Falling In Love with Close Reading: Chapter 2


 Hey all!  Last week I blogged about the first chapter of Falling in Love with Close Reading and this week I'm back to tell you about chapter 2 "The Essence of Understanding."

I found the first part of this chapter to be particularly relevant to my practice in the classroom.  For years, I've tried to teach my students to "write long" off of their sticky notes. Each year, I have students who master this and write beautifully off of their stickies and I also have other students who struggle to simple post something on a sticky, forget "writing long."  In the first part of this chapter, the authors write "it turned out that the issue was not whether they could cite, the challenge was how they constructed their ideas in the first place" (page 11-12).  Like I've found, they authors wrote "students have an idea, then go find evidence." But what we want is for students to "gather evidence, then develop an idea."  My goodness, I had a fellow this year who really needed a few lessons about using text as the basis for ideas rather than using his imagination!

The idea of reading through a lens is definitely going to become a part of my classroom practice next year as well.  Rather than having students read without purpose, the authors suggest teachers create a chart with their students to teach them to read through a lens.  This lens could be to gather information about
* what characters/people say/think/do
* relationships
* setting descriptions
* time period

The authors lay out a narrative a teacher might use to teach his or her students to read through the lens of studying character.  It's three and half pages of teaching that is in the style of what you might read in Fountas and Pinnell's Guiding Readers and Writers.  It really helped me envision how I might frame a mini lesson or several mini lessons to teach my students how to read through a lens.

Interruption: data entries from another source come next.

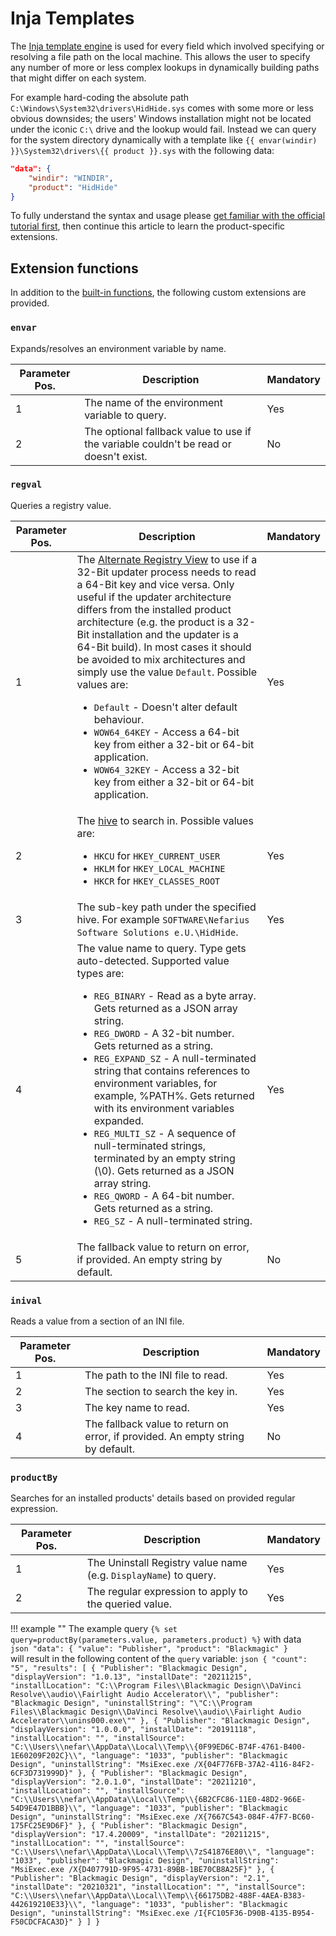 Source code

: # Inja Templates

The [Inja template engine](https://github.com/pantor/inja) is used for every field which involved specifying or resolving a file path on the local machine. This allows the user to specify any number of more or less complex lookups in dynamically building paths that might differ on each system.

For example hard-coding the absolute path `C:\Windows\System32\drivers\HidHide.sys` comes with some more or less obvious downsides; the users' Windows installation might not be located under the iconic `C:\` drive and the lookup would fail. Instead we can query for the system directory dynamically with a template like `{{ envar(windir) }}\System32\drivers\{{ product }}.sys` with the following data:

```json
"data": {
    "windir": "WINDIR",
    "product": "HidHide"
}
```

To fully understand the syntax and usage please [get familiar with the official tutorial first](https://github.com/pantor/inja#tutorial), then continue this article to learn the product-specific extensions.

## Extension functions

In addition to the [built-in functions](https://github.com/pantor/inja#functions), the following custom extensions are provided.

### `envar`

Expands/resolves an environment variable by name.

Parameter Pos. | Description | Mandatory
---|---|---
1 | The name of the environment variable to query. | Yes
2 | The optional fallback value to use if the variable couldn't be read or doesn't exist. | No

### `regval`

Queries a registry value.

Parameter Pos. | Description | Mandatory
---|---|---
1 | The [Alternate Registry View](https://learn.microsoft.com/en-us/windows/win32/winprog64/accessing-an-alternate-registry-view) to use if a 32-Bit updater process needs to read a 64-Bit key and vice versa. Only useful if the updater architecture differs from the installed product architecture (e.g. the product is a 32-Bit installation and the updater is a 64-Bit build). In most cases it should be avoided to mix architectures and simply use the value `Default`. Possible values are: <ul><li>`Default` - Doesn't alter default behaviour.</li><li>`WOW64_64KEY` - Access a 64-bit key from either a 32-bit or 64-bit application.</li><li>`WOW64_32KEY` - Access a 32-bit key from either a 32-bit or 64-bit application.</li></ul> | Yes
2 | The [hive](https://learn.microsoft.com/en-us/troubleshoot/windows-server/performance/windows-registry-advanced-users) to search in. Possible values are: <ul><li>`HKCU` for `HKEY_CURRENT_USER`</li><li>`HKLM` for `HKEY_LOCAL_MACHINE`</li><li>`HKCR` for `HKEY_CLASSES_ROOT`</li></ul> | Yes
3 | The sub-key path under the specified hive. For example `SOFTWARE\Nefarius Software Solutions e.U.\HidHide`. | Yes
4 | The value name to query. Type gets auto-detected. Supported value types are: <ul><li>`REG_BINARY` - Read as a byte array. Gets returned as a JSON array string.</li><li>`REG_DWORD` - A 32-bit number. Gets returned as a string.</li><li>`REG_EXPAND_SZ` - A null-terminated string that contains references to environment variables, for example, %PATH%. Gets returned with its environment variables expanded.</li><li>`REG_MULTI_SZ` - A sequence of null-terminated strings, terminated by an empty string (\0). Gets returned as a JSON array string.</li><li>`REG_QWORD` - A 64-bit number. Gets returned as a string.</li><li>`REG_SZ` - A null-terminated string.</li></ul> | Yes
5 | The fallback value to return on error, if provided. An empty string by default. | No

### `inival`

Reads a value from a section of an INI file.

Parameter Pos. | Description | Mandatory
---|---|---
1 | The path to the INI file to read. | Yes
2 | The section to search the key in. | Yes
3 | The key name to read. | Yes
4 | The fallback value to return on error, if provided. An empty string by default. | No

### `productBy`

Searches for an installed products' details based on provided regular expression.

Parameter Pos. | Description | Mandatory
---|---|---
1 | The Uninstall Registry value name (e.g. `DisplayName`) to query. | Yes
2 | The regular expression to apply to the queried value. | Yes

!!! example ""
    The example query `{% set query=productBy(parameters.value, parameters.product) %}` with data  
    ```json
        "data": {
        "value": "Publisher",
        "product": "Blackmagic"
    }
    ```  
    will result in the following content of the `query` variable:
    ```json
    {
        "count": "5",
        "results": [
            {
                "Publisher": "Blackmagic Design",
                "displayVersion": "1.0.13",
                "installDate": "20211215",
                "installLocation": "C:\\Program Files\\Blackmagic Design\\DaVinci Resolve\\audio\\Fairlight Audio Accelerator\\",
                "publisher": "Blackmagic Design",
                "uninstallString": "\"C:\\Program Files\\Blackmagic Design\\DaVinci Resolve\\audio\\Fairlight Audio Accelerator\\unins000.exe\""
            },
            {
                "Publisher": "Blackmagic Design",
                "displayVersion": "1.0.0.0",
                "installDate": "20191118",
                "installLocation": "",
                "installSource": "C:\\Users\\nefar\\AppData\\Local\\Temp\\{0F99ED6C-B74F-4761-B400-1E60209F202C}\\",
                "language": "1033",
                "publisher": "Blackmagic Design",
                "uninstallString": "MsiExec.exe /X{04F776FB-37A2-4116-84F2-6CF3D731999D}"
            },
            {
                "Publisher": "Blackmagic Design",
                "displayVersion": "2.0.1.0",
                "installDate": "20211210",
                "installLocation": "",
                "installSource": "C:\\Users\\nefar\\AppData\\Local\\Temp\\{6B2CFC86-11E0-48D2-966E-54D9E47D1BBB}\\",
                "language": "1033",
                "publisher": "Blackmagic Design",
                "uninstallString": "MsiExec.exe /X{7667C543-084F-47F7-BC60-175FC25E9D6F}"
            },
            {
                "Publisher": "Blackmagic Design",
                "displayVersion": "17.4.20009",
                "installDate": "20211215",
                "installLocation": "",
                "installSource": "C:\\Users\\nefar\\AppData\\Local\\Temp\\7zS41876E80\\",
                "language": "1033",
                "publisher": "Blackmagic Design",
                "uninstallString": "MsiExec.exe /X{D407791D-9F95-4731-89BB-1BE70CB8A25F}"
            },
            {
                "Publisher": "Blackmagic Design",
                "displayVersion": "2.1",
                "installDate": "20210321",
                "installLocation": "",
                "installSource": "C:\\Users\\nefar\\AppData\\Local\\Temp\\{66175DB2-488F-4AEA-B383-442619210E33}\\",
                "language": "1033",
                "publisher": "Blackmagic Design",
                "uninstallString": "MsiExec.exe /I{FC105F36-D90B-4135-B954-F50CDCFACA3D}"
            }
        ]
    }
    ```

From the narratives and anecdotes, you get the sense that the students do a lot of talking. I've always wondered if my reading block was broken at times, because my students definitely talked.  In my early years as a teacher I worried it was too much, but now I don't worry nearly as much when I see my kids leaning across the table to share funny parts of their books, or to ask a neighbor a question.  It's a part of the reading community to have talkers!

Tell me: do you have your students read through lens, or set a purpose for their reading before they begin?